Task directions: From the entries that follow, gather each line holding the word "public".

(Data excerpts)
____________________
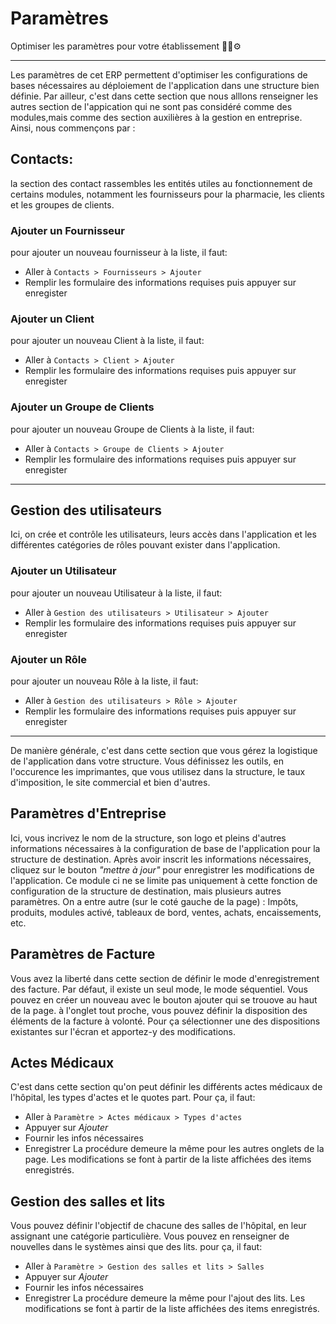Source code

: # Paramètres

Optimiser les paramètres pour votre établissement 👷‍♂️⚙

---

Les paramètres de cet ERP permettent d'optimiser les configurations de bases nécessaires au déploiement de l'application dans une structure bien définie. Par ailleur, c'est dans cette section que nous alllons renseigner les autres section de l'appication qui ne sont pas considéré comme des modules,mais comme des section auxilières à la gestion en entreprise. Ainsi, nous commençons par :

## Contacts:
la section des contact rassembles les entités utiles au fonctionnement de certains modules, notamment les fournisseurs pour la pharmacie, les clients et les groupes de clients. 

### Ajouter un Fournisseur
pour ajouter un nouveau fournisseur à la liste, il faut:
- Aller à `Contacts > Fournisseurs > Ajouter`
- Remplir les formulaire des informations requises puis appuyer sur enregister

### Ajouter un Client
pour ajouter un nouveau Client à la liste, il faut:
- Aller à `Contacts > Client > Ajouter`
- Remplir les formulaire des informations requises puis appuyer sur enregister

### Ajouter un Groupe de Clients
pour ajouter un nouveau Groupe de Clients à la liste, il faut:
- Aller à `Contacts > Groupe de Clients > Ajouter`
- Remplir les formulaire des informations requises puis appuyer sur enregister

---

## Gestion des utilisateurs
Ici, on crée et contrôle les utilisateurs, leurs accès dans l'application et les différentes catégories de rôles pouvant exister dans l'application.

### Ajouter un Utilisateur
pour ajouter un nouveau Utilisateur à la liste, il faut:
- Aller à `Gestion des utilisateurs > Utilisateur > Ajouter`
- Remplir les formulaire des informations requises puis appuyer sur enregister

### Ajouter un Rôle
pour ajouter un nouveau Rôle à la liste, il faut:
- Aller à `Gestion des utilisateurs > Rôle > Ajouter`
- Remplir les formulaire des informations requises puis appuyer sur enregister

--- 

De manière générale, c'est dans cette section que vous gérez la logistique de l'application dans votre structure. Vous définissez les outils, en l'occurence les imprimantes, que vous utilisez dans la structure, le taux d'imposition, le site commercial et bien d'autres.

## Paramètres d'Entreprise
Ici, vous incrivez le nom de la structure, son logo et pleins d'autres informations nécessaires à la configuration de base de l'application pour la structure de destination. Après avoir inscrit les informations nécessaires, cliquez sur le bouton *"mettre à jour"* pour enregistrer les modifications de l'application. Ce module ci ne se limite pas uniquement à cette fonction de configuration de la structure de destination, mais plusieurs autres paramètres. On a entre autre (sur le coté gauche de la page) : Impôts, produits, modules activé, tableaux de bord, ventes, achats, encaissements, etc.

## Paramètres de Facture
Vous avez la liberté dans cette section de définir le mode d'enregistrement des facture. Par défaut, il existe un seul mode, le mode séquentiel. Vous pouvez en créer un nouveau avec le bouton ajouter qui se trouove au haut de la page.
 à l'onglet tout proche, vous pouvez définir la disposition des éléments de la facture à volonté. Pour ça sélectionner une des dispositions existantes sur l'écran et apportez-y des modifications.


## Actes Médicaux
C'est dans cette section qu'on peut définir les différents actes médicaux de l'hôpital, les types d'actes et le quotes part. Pour ça, il faut:
- Aller à `Paramètre > Actes médicaux > Types d'actes`
- Appuyer sur *Ajouter*
- Fournir les infos nécessaires
- Enregistrer
La procédure demeure la même pour les autres onglets de la page. Les modifications se font à partir de la liste affichées des items enregistrés.

## Gestion des salles et lits
Vous pouvez définir l'objectif de chacune des salles de l'hôpital, en leur assignant une catégorie particulière. Vous pouvez en renseigner de nouvelles dans le systèmes ainsi que des lits. pour ça, il faut:
- Aller à `Paramètre > Gestion des salles et lits > Salles`
- Appuyer sur *Ajouter*
- Fournir les infos nécessaires
- Enregistrer
La procédure demeure la même pour l'ajout des lits. Les modifications se font à partir de la liste affichées des items enregistrés.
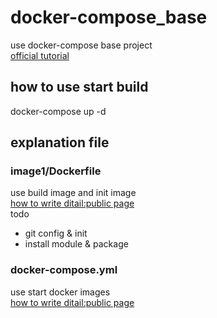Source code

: # docker-compose_base
use docker-compose base project  
[official tutorial](https://docs.docker.jp/compose/gettingstarted.html#id2)


## how to use start build
docker-compose up -d

## explanation file
### image1/Dockerfile
use build image and init image  
[how to write ditail:public page](https://docs.docker.jp/engine/reference/builder.html)  
todo
- git config & init
- install module & package

### docker-compose.yml
use start docker images  
[how to write ditail:public page](https://docs.docker.jp/compose/compose-file/compose-file-v3.html)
____________________
Your solution:
[how to write ditail:public page](https://docs.docker.jp/engine/reference/builder.html)  
[how to write ditail:public page](https://docs.docker.jp/compose/compose-file/compose-file-v3.html)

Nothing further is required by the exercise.